───── Information ─────

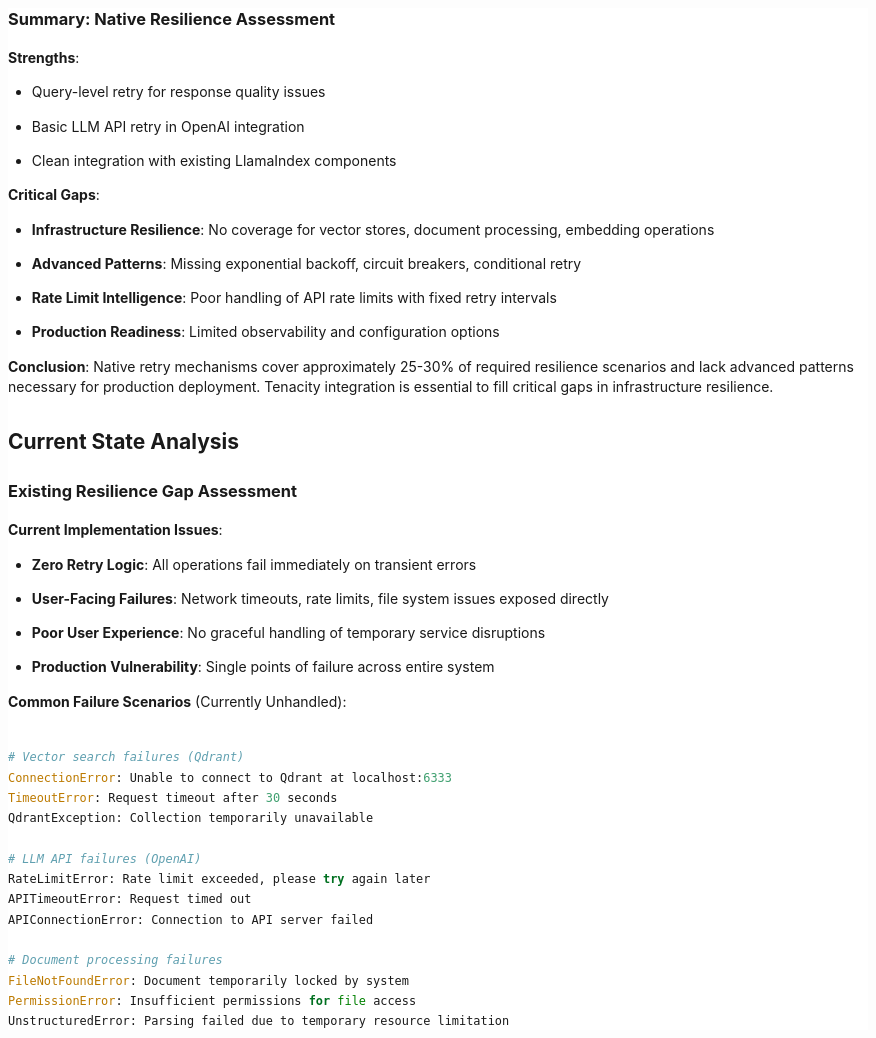 ### Summary: Native Resilience Assessment

**Strengths**:

- Query-level retry for response quality issues

- Basic LLM API retry in OpenAI integration

- Clean integration with existing LlamaIndex components

**Critical Gaps**:

- **Infrastructure Resilience**: No coverage for vector stores, document processing, embedding operations

- **Advanced Patterns**: Missing exponential backoff, circuit breakers, conditional retry

- **Rate Limit Intelligence**: Poor handling of API rate limits with fixed retry intervals

- **Production Readiness**: Limited observability and configuration options

**Conclusion**: Native retry mechanisms cover approximately 25-30% of required resilience scenarios and lack advanced patterns necessary for production deployment. Tenacity integration is essential to fill critical gaps in infrastructure resilience.

## Current State Analysis

### Existing Resilience Gap Assessment

**Current Implementation Issues**:

- **Zero Retry Logic**: All operations fail immediately on transient errors

- **User-Facing Failures**: Network timeouts, rate limits, file system issues exposed directly

- **Poor User Experience**: No graceful handling of temporary service disruptions

- **Production Vulnerability**: Single points of failure across entire system

**Common Failure Scenarios** (Currently Unhandled):

```python

# Vector search failures (Qdrant)
ConnectionError: Unable to connect to Qdrant at localhost:6333
TimeoutError: Request timeout after 30 seconds
QdrantException: Collection temporarily unavailable

# LLM API failures (OpenAI)
RateLimitError: Rate limit exceeded, please try again later
APITimeoutError: Request timed out
APIConnectionError: Connection to API server failed

# Document processing failures
FileNotFoundError: Document temporarily locked by system
PermissionError: Insufficient permissions for file access
UnstructuredError: Parsing failed due to temporary resource limitation
```
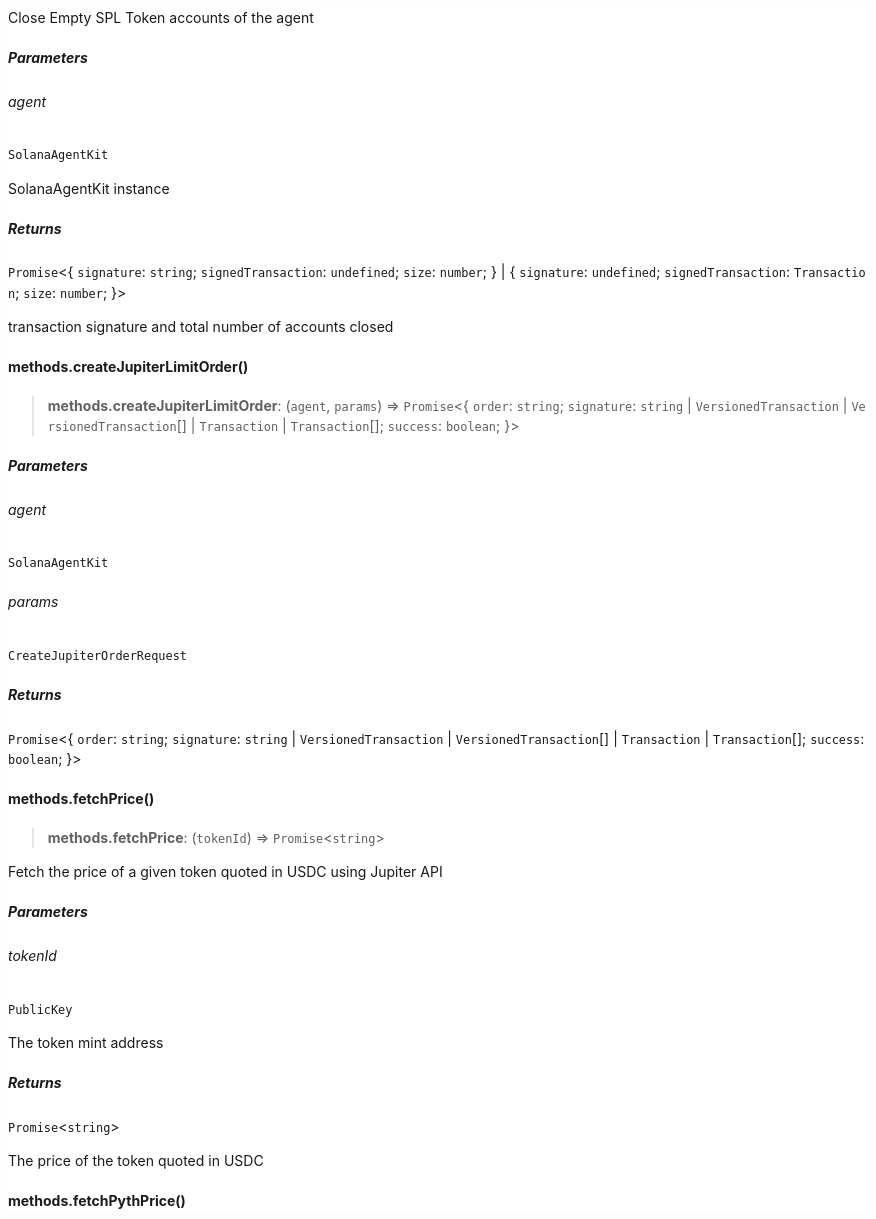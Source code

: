 Close Empty SPL Token accounts of the agent

##### Parameters

###### agent

`SolanaAgentKit`

SolanaAgentKit instance

##### Returns

`Promise`\<\{ `signature`: `string`; `signedTransaction`: `undefined`; `size`: `number`; \} \| \{ `signature`: `undefined`; `signedTransaction`: `Transaction`; `size`: `number`; \}\>

transaction signature and total number of accounts closed

#### methods.createJupiterLimitOrder()

> **methods.createJupiterLimitOrder**: (`agent`, `params`) => `Promise`\<\{ `order`: `string`; `signature`: `string` \| `VersionedTransaction` \| `VersionedTransaction`[] \| `Transaction` \| `Transaction`[]; `success`: `boolean`; \}\>

##### Parameters

###### agent

`SolanaAgentKit`

###### params

`CreateJupiterOrderRequest`

##### Returns

`Promise`\<\{ `order`: `string`; `signature`: `string` \| `VersionedTransaction` \| `VersionedTransaction`[] \| `Transaction` \| `Transaction`[]; `success`: `boolean`; \}\>

#### methods.fetchPrice()

> **methods.fetchPrice**: (`tokenId`) => `Promise`\<`string`\>

Fetch the price of a given token quoted in USDC using Jupiter API

##### Parameters

###### tokenId

`PublicKey`

The token mint address

##### Returns

`Promise`\<`string`\>

The price of the token quoted in USDC

#### methods.fetchPythPrice()
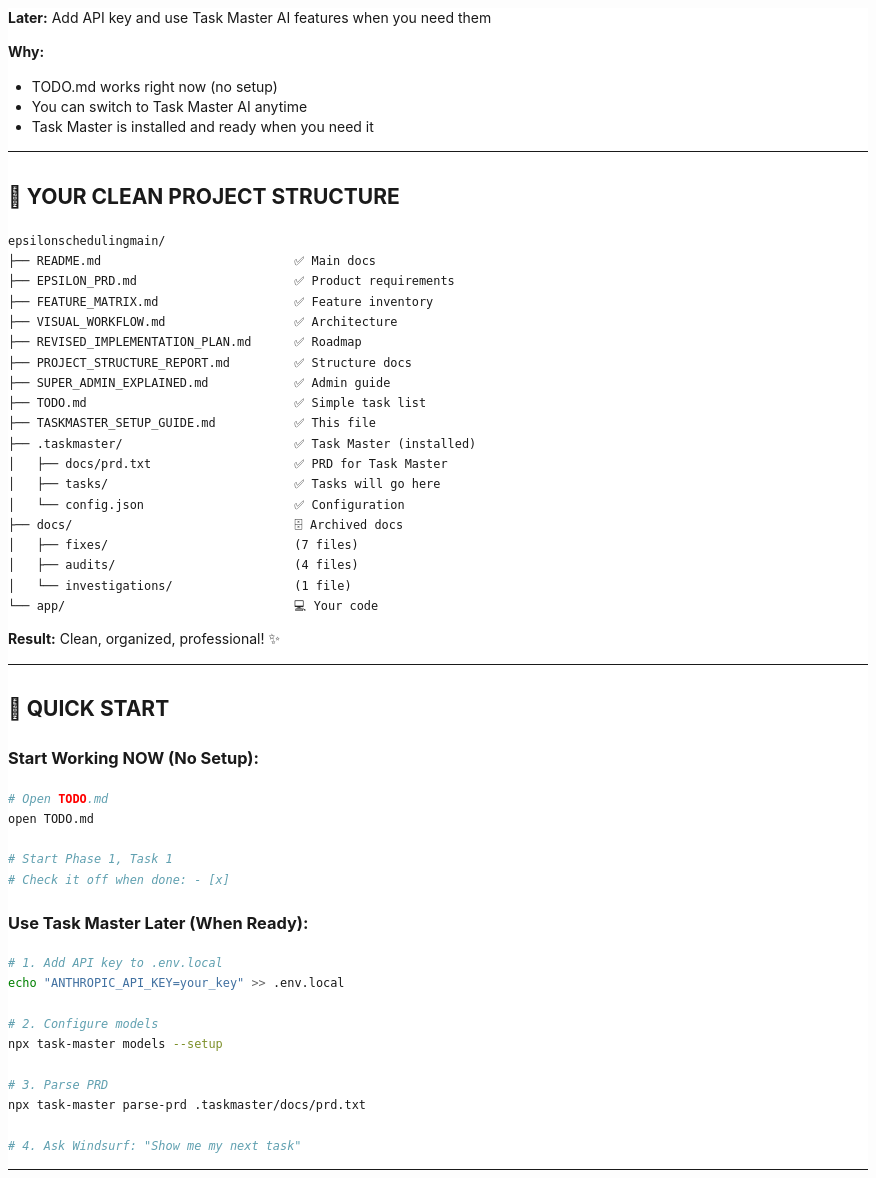 **Later:** Add API key and use Task Master AI features when you need them

**Why:**
- TODO.md works right now (no setup)
- You can switch to Task Master AI anytime
- Task Master is installed and ready when you need it

---

## 📁 YOUR CLEAN PROJECT STRUCTURE

```
epsilonschedulingmain/
├── README.md                           ✅ Main docs
├── EPSILON_PRD.md                      ✅ Product requirements
├── FEATURE_MATRIX.md                   ✅ Feature inventory
├── VISUAL_WORKFLOW.md                  ✅ Architecture
├── REVISED_IMPLEMENTATION_PLAN.md      ✅ Roadmap
├── PROJECT_STRUCTURE_REPORT.md         ✅ Structure docs
├── SUPER_ADMIN_EXPLAINED.md            ✅ Admin guide
├── TODO.md                             ✅ Simple task list
├── TASKMASTER_SETUP_GUIDE.md           ✅ This file
├── .taskmaster/                        ✅ Task Master (installed)
│   ├── docs/prd.txt                    ✅ PRD for Task Master
│   ├── tasks/                          ✅ Tasks will go here
│   └── config.json                     ✅ Configuration
├── docs/                               🗄️ Archived docs
│   ├── fixes/                          (7 files)
│   ├── audits/                         (4 files)
│   └── investigations/                 (1 file)
└── app/                                💻 Your code
```

**Result:** Clean, organized, professional! ✨

---

## 🚀 QUICK START

### **Start Working NOW (No Setup):**
```bash
# Open TODO.md
open TODO.md

# Start Phase 1, Task 1
# Check it off when done: - [x]
```

### **Use Task Master Later (When Ready):**
```bash
# 1. Add API key to .env.local
echo "ANTHROPIC_API_KEY=your_key" >> .env.local

# 2. Configure models
npx task-master models --setup

# 3. Parse PRD
npx task-master parse-prd .taskmaster/docs/prd.txt

# 4. Ask Windsurf: "Show me my next task"
```

---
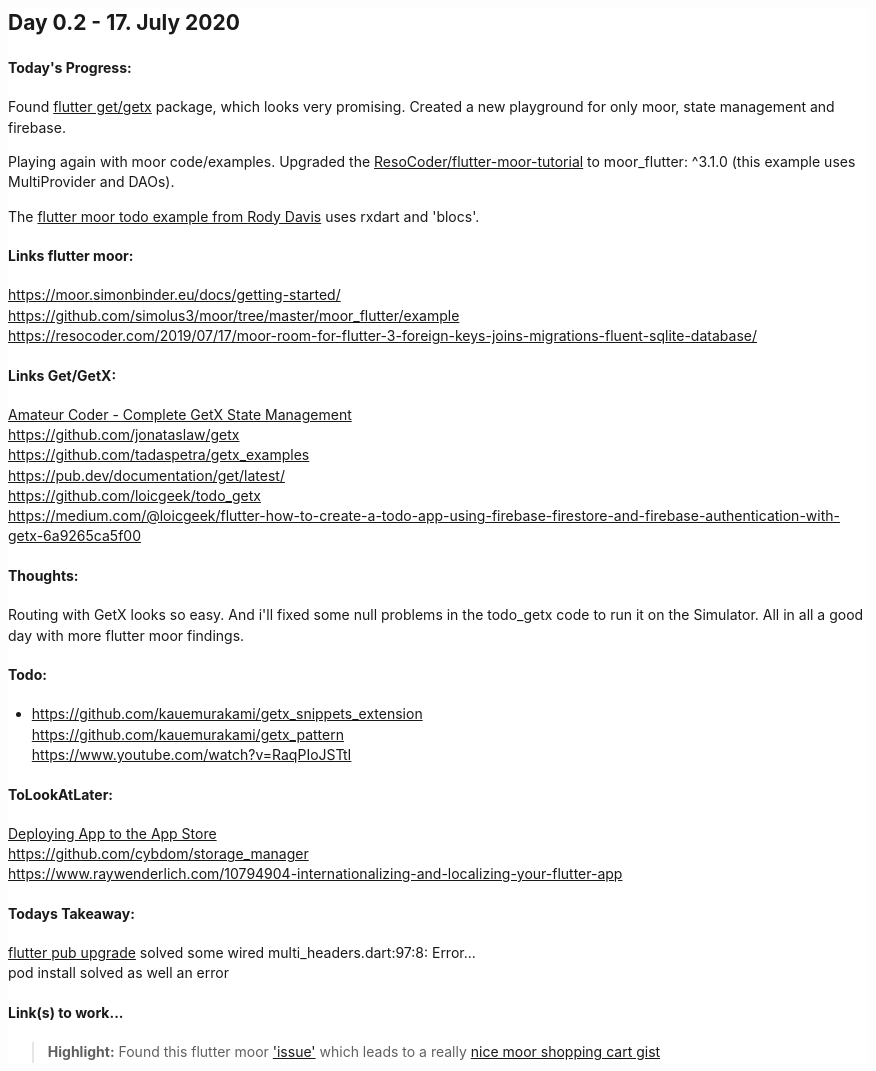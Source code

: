 
## Day 0.2 - 17. July 2020

#### Today's Progress:
Found [flutter get/getx](https://pub.dev/packages/get) package, which looks very promising. Created a new playground for only moor, state management and firebase.

Playing again with moor code/examples. Upgraded the [ResoCoder/flutter-moor-tutorial](https://github.com/ResoCoder/flutter-moor-tutorial) to moor_flutter: ^3.1.0 (this example uses MultiProvider and DAOs).

The [flutter moor todo example from Rody Davis](https://github.com/rodydavis/moor_shared) uses rxdart and 'blocs'.

#### Links flutter moor:
https://moor.simonbinder.eu/docs/getting-started/  
https://github.com/simolus3/moor/tree/master/moor_flutter/example  
https://resocoder.com/2019/07/17/moor-room-for-flutter-3-foreign-keys-joins-migrations-fluent-sqlite-database/  

#### Links Get/GetX:
[Amateur Coder - Complete GetX State Management](https://www.youtube.com/watch?v=CNpXbeI_slw)  
https://github.com/jonataslaw/getx  
https://github.com/tadaspetra/getx_examples  
https://pub.dev/documentation/get/latest/  
https://github.com/loicgeek/todo_getx  
https://medium.com/@loicgeek/flutter-how-to-create-a-todo-app-using-firebase-firestore-and-firebase-authentication-with-getx-6a9265ca5f00  

#### Thoughts:
Routing with GetX looks so easy. And i'll fixed some null problems in the todo_getx code to run it on the Simulator. All in all a good day with more flutter moor findings.

#### Todo:
- https://github.com/kauemurakami/getx_snippets_extension  
https://github.com/kauemurakami/getx_pattern  
https://www.youtube.com/watch?v=RaqPIoJSTtI  

#### ToLookAtLater:
[Deploying App to the App Store](https://www.youtube.com/watch?v=NT-W5sAarco)  
https://github.com/cybdom/storage_manager  
https://www.raywenderlich.com/10794904-internationalizing-and-localizing-your-flutter-app

#### Todays Takeaway:
[flutter pub upgrade](https://flutter.dev/docs/development/tools/sdk/upgrading#upgrading-packages) solved some wired multi_headers.dart:97:8: Error...  
pod install solved as well an error 

#### Link(s) to work...

> **Highlight:** Found this flutter moor ['issue'](https://github.com/simolus3/moor/issues/151) which leads to a really [nice moor shopping cart gist](https://github.com/simolus3/moor/issues/151)
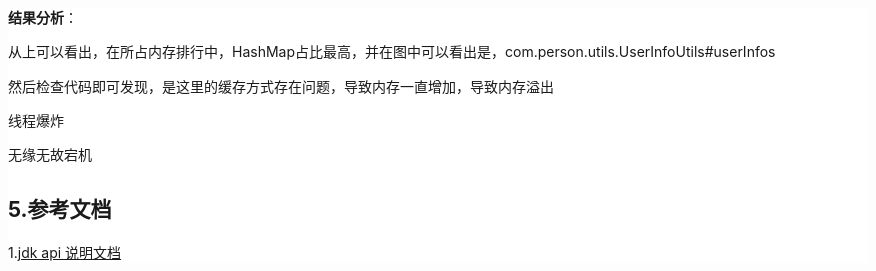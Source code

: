 **结果分析**：

从上可以看出，在所占内存排行中，HashMap占比最高，并在图中可以看出是，com.person.utils.UserInfoUtils#userInfos

然后检查代码即可发现，是这里的缓存方式存在问题，导致内存一直增加，导致内存溢出





线程爆炸

无缘无故宕机



## 5.参考文档

1.[jdk api 说明文档](https://docs.oracle.com/javase/8/)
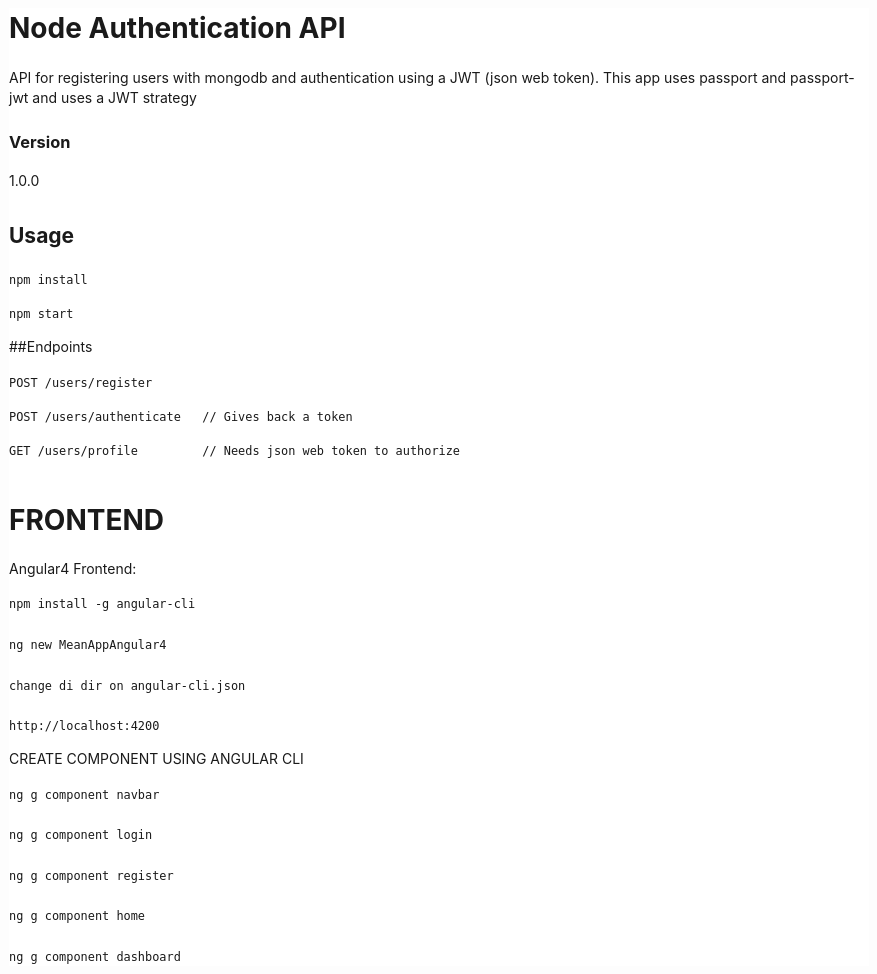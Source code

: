

# Node Authentication API

API for registering users with mongodb and authentication using a JWT (json web token). This app uses passport and passport-jwt and uses a JWT strategy

### Version
1.0.0

## Usage

```bash
npm install
```

```bash
npm start
```

##Endpoints
```bash
POST /users/register
```

```bash
POST /users/authenticate   // Gives back a token
```

```bash
GET /users/profile         // Needs json web token to authorize
```

# FRONTEND

Angular4 Frontend:

    npm install -g angular-cli

    ng new MeanAppAngular4

    change di dir on angular-cli.json
    
    http://localhost:4200

    

CREATE COMPONENT USING ANGULAR CLI

    ng g component navbar

    ng g component login

    ng g component register

    ng g component home

    ng g component dashboard
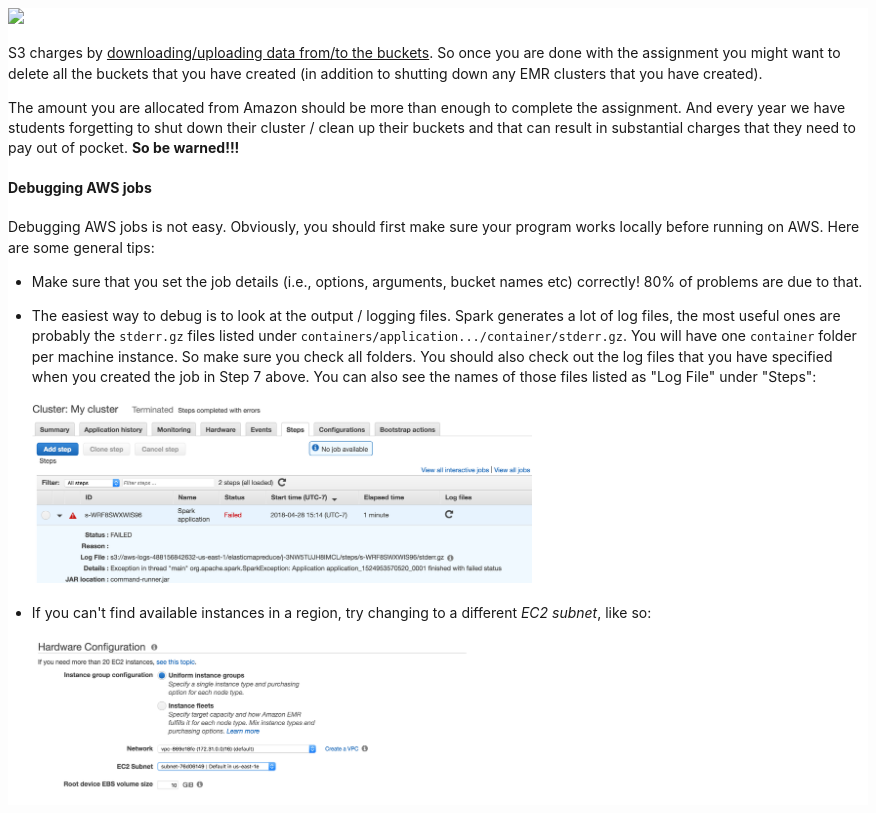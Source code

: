 <img src="https://courses.cs.washington.edu/courses/cse344/17au/assets/hw6-success.png" width="500"/>

S3 charges by [downloading/uploading data from/to the buckets](https://aws.amazon.com/s3/pricing/). So once you are done with the assignment you might want to delete all the buckets that you have created (in addition to shutting down any EMR clusters that you have created).   

The amount you are allocated from Amazon should be more than enough to complete the assignment. And every year we have students forgetting to shut down their cluster / clean up their buckets and that can result in substantial charges that they need to pay out of pocket. **So be warned!!!**


#### Debugging AWS jobs

Debugging AWS jobs is not easy. Obviously, you should first make sure your program works locally before running on AWS. Here are some general tips:

- Make sure that you set the job details (i.e., options, arguments, bucket names etc) correctly! 80% of problems are due to that.

- The easiest way to debug is to look at the output / logging files. Spark generates a lot of log files, the most useful ones are probably the `stderr.gz` files listed under `containers/application.../container/stderr.gz`. You will have one `container` folder per machine instance. So make sure you check all folders. You should also check out the log files that you have specified when you created the job in Step 7 above. You can also see the names of those files listed as "Log File" under "Steps":

    <img src="debug.png" width="500"/>

- If you can't find available instances in a region, try changing to a different *EC2 subnet*, like so:

    <img src="subnet.png" width="500"/>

─────

* What you should do *
The required result is the entries above, printed exactly from the first line through the line with "- **Production Readiness**: Limited", pictures excluded.

* Expected output *
 ### Summary: Native Resilience Assessment

**Strengths**:

- Query-level retry for response quality issues

- Basic LLM API retry in OpenAI integration

- Clean integration with existing LlamaIndex components

**Critical Gaps**:

- **Infrastructure Resilience**: No coverage for vector stores, document processing, embedding operations

- **Advanced Patterns**: Missing exponential backoff, circuit breakers, conditional retry

- **Rate Limit Intelligence**: Poor handling of API rate limits with fixed retry intervals

- **Production Readiness**: Limited observability and configuration options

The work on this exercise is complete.